His distillery marks London dry gin’s true homecoming, since it is the first in decades to open in the city of London

Those keen for a more intimate and more central experience can try Jonathan Clark’s City of London distillery, just up the road from Blackfriars tube station. One of his two copper stills is named Clarissa in honor of Clarissa Dickson Wright, the lady who got quinine poisoning from drinking too much G and T. The other is Jennifer, for Clarissa’s television co-star, Jennifer Paterson. Both are behind armored glass in case of explosion, in full view of the patrons in his bar.

They are copper and round-bellied and produce a spicy, juniper-y London dry that he sells for 32.50 pounds ($49) a bottle—the amount he earned (a week) when he started working as a dishwasher here in the 1970s. He worked his way up until he owned the place. The stills give a ginlike smell to the whole premises, which is welcome on a gray London evening. This is gin making as theater, and—like with Sipsmith—it’s a play he first saw on the other side of the Atlantic.

“I went to New York and saw a bar that had a distillery in it, put my money down for the stills, and went to the city authorities and told them I would open a distillery. They said ‘no’ and gave me two pages of ‘why nots,’ and I worked my way through them,” he said. The armored glass alone cost him 20,000 pounds ($33,265).

His distillery marks London dry gin’s true homecoming, since it is the first in decades to open in the city of London, the square mile of old walled city that stood for centuries before expanding into today’s metropolis. “There used to be 15,000 distilleries in the square mile. Now we are the smallest distillery in the city, also the biggest. The youngest and the oldest,” he said, with a crooked grin.

On Nov. 4, he welcomed Fiona Woolf, the outgoing lord mayor of London, the 686th person to hold one of the oldest elected positions in the world. (Not to be confused with the mayor of London, who is responsible for the whole metropolitan area.) Wearing her full regalia—feather-adorned tricorn hat, dark robe, gold chain—she officially opened the stills.

“As the second female lord mayor, I am always looking out for strong female role models, so I am delighted to make the acquaintance of Clarissa and Jennifer,” she said to appreciative laughter. “It is perfect for the city of London, combining something that is not just relevant but true to our roots, and also a lot of fun.”

I wasn’t sure what she had in mind, since not much else is fun about the city—which exists to help the world’s very richest people become very much richer—but this was a special occasion, so I stood back and drank my G and T without carping. It was a very fine drink indeed.

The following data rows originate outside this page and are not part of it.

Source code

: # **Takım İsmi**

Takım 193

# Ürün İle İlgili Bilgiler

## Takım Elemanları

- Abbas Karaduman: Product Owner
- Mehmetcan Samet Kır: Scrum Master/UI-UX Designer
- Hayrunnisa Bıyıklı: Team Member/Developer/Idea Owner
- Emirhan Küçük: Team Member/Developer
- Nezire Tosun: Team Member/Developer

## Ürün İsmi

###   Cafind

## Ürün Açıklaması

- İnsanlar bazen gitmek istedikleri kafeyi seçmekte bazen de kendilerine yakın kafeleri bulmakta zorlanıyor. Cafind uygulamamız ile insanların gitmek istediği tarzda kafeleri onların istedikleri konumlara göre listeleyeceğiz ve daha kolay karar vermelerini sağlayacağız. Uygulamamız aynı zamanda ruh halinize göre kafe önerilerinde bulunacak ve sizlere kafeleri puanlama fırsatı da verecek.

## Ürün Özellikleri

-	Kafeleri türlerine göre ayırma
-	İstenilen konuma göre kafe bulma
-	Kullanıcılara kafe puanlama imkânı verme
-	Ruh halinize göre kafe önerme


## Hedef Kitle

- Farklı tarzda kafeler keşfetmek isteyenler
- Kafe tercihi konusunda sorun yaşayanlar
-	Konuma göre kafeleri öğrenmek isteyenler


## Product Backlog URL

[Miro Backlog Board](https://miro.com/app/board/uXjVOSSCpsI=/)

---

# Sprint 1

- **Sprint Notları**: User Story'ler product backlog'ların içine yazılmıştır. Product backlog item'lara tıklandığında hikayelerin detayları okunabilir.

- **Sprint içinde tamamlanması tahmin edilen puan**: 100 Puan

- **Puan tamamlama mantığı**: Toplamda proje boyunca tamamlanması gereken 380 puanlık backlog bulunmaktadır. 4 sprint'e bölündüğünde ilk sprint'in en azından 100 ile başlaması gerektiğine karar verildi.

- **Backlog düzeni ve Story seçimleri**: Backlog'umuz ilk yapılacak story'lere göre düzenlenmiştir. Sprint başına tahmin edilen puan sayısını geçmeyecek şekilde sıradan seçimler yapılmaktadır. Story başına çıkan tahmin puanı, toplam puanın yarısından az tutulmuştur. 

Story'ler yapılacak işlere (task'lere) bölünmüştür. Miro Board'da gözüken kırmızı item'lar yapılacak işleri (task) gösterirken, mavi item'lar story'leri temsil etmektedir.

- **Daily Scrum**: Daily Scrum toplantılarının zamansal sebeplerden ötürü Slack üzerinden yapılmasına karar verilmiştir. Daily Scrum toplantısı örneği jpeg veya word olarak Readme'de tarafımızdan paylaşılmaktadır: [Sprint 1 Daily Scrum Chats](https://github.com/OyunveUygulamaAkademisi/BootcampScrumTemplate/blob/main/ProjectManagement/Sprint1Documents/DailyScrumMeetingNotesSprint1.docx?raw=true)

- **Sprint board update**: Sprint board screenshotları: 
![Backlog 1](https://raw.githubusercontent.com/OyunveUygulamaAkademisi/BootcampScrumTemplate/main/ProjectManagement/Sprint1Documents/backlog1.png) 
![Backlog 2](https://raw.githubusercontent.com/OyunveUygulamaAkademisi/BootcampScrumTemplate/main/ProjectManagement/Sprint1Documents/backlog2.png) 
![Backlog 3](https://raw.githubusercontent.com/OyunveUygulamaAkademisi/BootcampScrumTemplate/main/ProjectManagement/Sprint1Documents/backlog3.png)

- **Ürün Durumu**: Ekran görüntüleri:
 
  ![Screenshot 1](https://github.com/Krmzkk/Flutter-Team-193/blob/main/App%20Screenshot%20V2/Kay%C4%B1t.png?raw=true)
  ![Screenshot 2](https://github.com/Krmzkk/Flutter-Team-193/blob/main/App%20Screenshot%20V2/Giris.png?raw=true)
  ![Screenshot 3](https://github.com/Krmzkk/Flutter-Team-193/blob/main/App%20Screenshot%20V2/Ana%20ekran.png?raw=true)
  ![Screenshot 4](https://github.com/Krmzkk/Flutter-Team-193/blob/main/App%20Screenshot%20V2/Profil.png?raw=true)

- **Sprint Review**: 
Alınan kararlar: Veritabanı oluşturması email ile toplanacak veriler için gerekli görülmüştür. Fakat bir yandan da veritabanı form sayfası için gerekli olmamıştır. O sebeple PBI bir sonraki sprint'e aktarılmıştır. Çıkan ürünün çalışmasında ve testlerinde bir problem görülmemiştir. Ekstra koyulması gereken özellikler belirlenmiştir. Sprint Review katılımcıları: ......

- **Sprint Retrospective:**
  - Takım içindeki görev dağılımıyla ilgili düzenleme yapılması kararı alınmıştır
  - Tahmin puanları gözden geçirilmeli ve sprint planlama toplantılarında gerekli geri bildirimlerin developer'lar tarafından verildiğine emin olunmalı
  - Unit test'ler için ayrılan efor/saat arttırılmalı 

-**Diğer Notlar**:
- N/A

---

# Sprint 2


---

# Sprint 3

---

Clark presented her with a ceremonial bottle of Square Mile, a new kind of gin created for the occasion that contains some yarrow in honor of the new (No. 687) lord mayor, Alan Yarrow. And then she posed for photos with robed members of the Worshipful Company of Distillers, one of the ancient city guilds that once had a lot more members based in London than it does now.

Among her listeners was Cook, director general of the Gin Guild, who said: “There’s probably a distillery opening up once or twice a week somewhere in the U.K. People are recognizing that gin is more interesting than vodka, and instead of drinking a lot, they are drinking quality.”

Personally, I’m not sure why one should exclude the other. I already have a list made up for a new gin tasting, with products from the East London Liquor Company and the London Distillery featuring high, but I’m not sure I’ll have time. Scotland’s finest have just missed out in a contest to be voted best European whiskey. The winner instead was made by the English Whisky Company, at a distillery in Norfolk, just about the least mountainous place in Britain.

Whiskey? English? The world slipped again. I have to run to keep up.